> [Task requirements]: In the records that follow, find each line with "Description" and pull it out.

> [Extracted material]:
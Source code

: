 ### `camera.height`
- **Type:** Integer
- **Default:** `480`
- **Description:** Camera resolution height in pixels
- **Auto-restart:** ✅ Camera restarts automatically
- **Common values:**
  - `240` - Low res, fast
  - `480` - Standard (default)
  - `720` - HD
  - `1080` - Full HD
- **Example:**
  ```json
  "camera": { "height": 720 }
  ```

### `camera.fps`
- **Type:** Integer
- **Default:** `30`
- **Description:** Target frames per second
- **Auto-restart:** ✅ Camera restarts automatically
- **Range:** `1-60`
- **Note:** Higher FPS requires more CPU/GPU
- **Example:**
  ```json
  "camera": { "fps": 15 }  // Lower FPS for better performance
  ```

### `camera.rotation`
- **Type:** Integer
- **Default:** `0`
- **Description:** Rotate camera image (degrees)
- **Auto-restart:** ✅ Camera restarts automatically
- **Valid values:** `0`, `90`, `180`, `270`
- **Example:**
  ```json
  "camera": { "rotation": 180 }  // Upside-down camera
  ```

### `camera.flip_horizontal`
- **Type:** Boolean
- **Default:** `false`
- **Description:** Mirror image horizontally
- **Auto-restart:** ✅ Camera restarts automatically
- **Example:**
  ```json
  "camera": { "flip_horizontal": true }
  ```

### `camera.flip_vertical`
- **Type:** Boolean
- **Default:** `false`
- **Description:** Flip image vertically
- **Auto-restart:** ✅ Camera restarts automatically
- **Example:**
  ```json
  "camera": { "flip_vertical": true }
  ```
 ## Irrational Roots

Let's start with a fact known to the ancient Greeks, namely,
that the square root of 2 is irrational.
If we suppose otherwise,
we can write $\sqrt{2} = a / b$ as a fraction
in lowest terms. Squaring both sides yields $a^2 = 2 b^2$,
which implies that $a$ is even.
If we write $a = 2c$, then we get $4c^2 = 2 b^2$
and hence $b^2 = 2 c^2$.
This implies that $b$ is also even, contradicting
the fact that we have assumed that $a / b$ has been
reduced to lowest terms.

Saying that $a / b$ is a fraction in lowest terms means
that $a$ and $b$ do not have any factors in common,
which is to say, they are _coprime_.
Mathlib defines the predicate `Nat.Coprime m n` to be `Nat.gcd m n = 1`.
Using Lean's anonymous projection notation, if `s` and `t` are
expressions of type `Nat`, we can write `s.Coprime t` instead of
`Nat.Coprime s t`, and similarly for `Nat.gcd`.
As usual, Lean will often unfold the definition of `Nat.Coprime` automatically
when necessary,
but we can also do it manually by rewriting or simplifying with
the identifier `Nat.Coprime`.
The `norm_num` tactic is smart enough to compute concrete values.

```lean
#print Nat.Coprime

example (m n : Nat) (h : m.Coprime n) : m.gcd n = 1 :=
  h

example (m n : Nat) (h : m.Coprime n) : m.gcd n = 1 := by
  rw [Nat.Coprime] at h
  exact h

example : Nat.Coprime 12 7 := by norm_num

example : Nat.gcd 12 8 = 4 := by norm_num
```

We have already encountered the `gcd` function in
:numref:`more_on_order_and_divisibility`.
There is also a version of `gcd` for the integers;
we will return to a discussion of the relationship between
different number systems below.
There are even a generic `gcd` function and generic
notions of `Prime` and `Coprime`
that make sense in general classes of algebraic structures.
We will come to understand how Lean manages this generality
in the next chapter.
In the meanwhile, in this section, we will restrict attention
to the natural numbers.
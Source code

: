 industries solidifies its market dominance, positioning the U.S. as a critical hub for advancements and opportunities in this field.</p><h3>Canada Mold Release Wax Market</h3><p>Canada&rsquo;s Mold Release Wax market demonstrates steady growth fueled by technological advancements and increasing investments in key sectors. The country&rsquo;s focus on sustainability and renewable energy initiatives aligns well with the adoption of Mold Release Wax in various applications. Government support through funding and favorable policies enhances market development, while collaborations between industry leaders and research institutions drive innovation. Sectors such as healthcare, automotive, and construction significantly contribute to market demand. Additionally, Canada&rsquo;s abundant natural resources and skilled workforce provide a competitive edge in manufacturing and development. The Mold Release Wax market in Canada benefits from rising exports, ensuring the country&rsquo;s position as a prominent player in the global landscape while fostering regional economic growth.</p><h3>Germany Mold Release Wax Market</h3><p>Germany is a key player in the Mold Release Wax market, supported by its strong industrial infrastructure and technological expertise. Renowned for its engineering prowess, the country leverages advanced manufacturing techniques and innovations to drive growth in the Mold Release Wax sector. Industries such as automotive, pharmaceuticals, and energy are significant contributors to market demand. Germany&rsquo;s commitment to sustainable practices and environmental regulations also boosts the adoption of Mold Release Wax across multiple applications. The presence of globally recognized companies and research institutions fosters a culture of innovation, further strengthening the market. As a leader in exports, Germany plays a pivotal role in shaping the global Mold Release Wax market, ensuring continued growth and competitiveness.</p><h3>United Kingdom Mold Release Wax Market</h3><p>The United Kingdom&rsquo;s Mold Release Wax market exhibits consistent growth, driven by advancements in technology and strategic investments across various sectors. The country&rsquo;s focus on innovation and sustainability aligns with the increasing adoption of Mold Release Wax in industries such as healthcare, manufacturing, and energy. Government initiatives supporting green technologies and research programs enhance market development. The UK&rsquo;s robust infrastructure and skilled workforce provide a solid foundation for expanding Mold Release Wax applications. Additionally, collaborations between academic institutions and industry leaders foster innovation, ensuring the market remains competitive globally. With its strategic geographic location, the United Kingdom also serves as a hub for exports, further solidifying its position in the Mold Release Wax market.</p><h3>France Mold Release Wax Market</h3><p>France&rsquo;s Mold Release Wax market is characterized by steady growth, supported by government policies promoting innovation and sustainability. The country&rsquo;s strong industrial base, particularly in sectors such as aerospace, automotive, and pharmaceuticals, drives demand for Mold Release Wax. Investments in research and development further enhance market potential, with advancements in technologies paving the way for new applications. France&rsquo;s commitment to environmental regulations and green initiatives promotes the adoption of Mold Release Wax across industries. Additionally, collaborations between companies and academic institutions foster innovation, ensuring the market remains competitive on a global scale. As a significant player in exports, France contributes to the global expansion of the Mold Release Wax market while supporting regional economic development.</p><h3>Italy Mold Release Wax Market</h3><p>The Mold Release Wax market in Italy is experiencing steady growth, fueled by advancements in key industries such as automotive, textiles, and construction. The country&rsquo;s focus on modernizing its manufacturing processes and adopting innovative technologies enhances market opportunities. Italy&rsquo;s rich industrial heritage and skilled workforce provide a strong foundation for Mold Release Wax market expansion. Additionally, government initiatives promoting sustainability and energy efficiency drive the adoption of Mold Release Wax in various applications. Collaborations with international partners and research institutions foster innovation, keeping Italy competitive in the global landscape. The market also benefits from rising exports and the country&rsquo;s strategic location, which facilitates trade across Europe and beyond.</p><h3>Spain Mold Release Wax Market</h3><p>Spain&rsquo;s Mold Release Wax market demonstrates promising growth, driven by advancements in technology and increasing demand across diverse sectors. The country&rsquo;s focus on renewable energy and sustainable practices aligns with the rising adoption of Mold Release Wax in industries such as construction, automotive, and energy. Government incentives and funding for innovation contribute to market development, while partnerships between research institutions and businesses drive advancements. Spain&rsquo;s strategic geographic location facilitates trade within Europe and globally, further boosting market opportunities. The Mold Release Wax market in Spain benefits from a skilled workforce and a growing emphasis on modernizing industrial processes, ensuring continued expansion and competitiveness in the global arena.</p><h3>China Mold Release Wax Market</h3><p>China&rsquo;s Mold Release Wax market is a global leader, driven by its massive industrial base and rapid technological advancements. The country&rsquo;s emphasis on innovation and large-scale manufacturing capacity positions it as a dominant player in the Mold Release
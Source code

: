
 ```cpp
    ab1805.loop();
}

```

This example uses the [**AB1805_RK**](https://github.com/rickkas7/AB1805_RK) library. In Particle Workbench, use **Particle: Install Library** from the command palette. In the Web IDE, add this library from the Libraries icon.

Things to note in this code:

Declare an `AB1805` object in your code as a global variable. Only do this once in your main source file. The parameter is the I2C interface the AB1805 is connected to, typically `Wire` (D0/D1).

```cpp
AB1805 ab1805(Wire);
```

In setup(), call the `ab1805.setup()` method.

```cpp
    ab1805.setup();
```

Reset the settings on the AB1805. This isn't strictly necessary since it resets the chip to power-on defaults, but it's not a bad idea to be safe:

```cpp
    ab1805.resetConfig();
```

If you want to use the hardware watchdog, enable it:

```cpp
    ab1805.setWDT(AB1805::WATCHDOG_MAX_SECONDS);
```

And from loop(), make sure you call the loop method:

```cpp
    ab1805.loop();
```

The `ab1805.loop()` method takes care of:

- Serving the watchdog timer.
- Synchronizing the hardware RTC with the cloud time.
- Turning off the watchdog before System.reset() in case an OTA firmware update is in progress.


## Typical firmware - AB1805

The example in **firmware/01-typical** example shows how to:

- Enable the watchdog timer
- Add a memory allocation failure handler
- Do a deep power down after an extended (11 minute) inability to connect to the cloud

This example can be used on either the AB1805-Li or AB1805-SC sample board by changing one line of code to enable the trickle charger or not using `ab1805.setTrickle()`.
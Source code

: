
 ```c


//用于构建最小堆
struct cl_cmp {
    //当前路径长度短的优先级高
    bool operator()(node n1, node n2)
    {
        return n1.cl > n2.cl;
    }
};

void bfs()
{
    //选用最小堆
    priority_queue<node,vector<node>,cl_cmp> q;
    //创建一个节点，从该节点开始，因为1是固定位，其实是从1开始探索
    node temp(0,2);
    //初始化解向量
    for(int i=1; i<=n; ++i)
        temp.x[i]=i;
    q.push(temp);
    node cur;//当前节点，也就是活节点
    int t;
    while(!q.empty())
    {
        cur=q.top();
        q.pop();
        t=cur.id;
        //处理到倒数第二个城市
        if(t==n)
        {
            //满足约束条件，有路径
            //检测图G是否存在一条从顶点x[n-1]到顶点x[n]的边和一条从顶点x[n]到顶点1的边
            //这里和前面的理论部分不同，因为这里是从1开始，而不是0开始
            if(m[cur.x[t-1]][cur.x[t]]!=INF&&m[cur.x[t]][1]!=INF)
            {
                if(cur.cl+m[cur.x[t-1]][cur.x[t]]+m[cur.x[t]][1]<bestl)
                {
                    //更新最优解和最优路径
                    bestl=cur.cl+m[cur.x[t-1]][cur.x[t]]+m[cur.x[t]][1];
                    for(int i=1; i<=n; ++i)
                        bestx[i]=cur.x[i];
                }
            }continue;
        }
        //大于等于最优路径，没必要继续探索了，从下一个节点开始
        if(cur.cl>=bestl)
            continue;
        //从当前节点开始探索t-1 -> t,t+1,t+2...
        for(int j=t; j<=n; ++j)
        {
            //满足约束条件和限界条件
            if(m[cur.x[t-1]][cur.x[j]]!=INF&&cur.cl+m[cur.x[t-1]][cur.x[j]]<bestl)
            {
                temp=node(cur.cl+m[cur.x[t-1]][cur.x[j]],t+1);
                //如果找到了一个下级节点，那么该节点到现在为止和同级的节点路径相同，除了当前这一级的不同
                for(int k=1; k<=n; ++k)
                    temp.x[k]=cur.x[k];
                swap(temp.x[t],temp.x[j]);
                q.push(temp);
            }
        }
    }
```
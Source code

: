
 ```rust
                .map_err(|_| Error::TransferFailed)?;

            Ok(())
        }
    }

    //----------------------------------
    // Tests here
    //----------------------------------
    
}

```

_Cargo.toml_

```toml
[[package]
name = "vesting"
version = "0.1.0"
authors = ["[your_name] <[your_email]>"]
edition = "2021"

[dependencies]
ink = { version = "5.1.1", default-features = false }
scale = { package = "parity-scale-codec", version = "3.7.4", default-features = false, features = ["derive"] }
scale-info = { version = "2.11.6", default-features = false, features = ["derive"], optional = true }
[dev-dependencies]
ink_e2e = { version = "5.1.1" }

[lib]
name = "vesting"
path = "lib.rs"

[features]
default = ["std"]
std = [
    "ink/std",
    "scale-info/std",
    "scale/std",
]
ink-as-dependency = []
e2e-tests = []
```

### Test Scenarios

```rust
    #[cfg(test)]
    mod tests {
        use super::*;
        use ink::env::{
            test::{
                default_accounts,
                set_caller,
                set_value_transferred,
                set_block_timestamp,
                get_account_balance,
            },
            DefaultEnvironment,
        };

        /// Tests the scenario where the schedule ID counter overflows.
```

> [Result of the exercise]:
- **Description:** Camera resolution height in pixels
- **Description:** Target frames per second
- **Description:** Rotate camera image (degrees)
- **Description:** Mirror image horizontally
- **Description:** Flip image vertically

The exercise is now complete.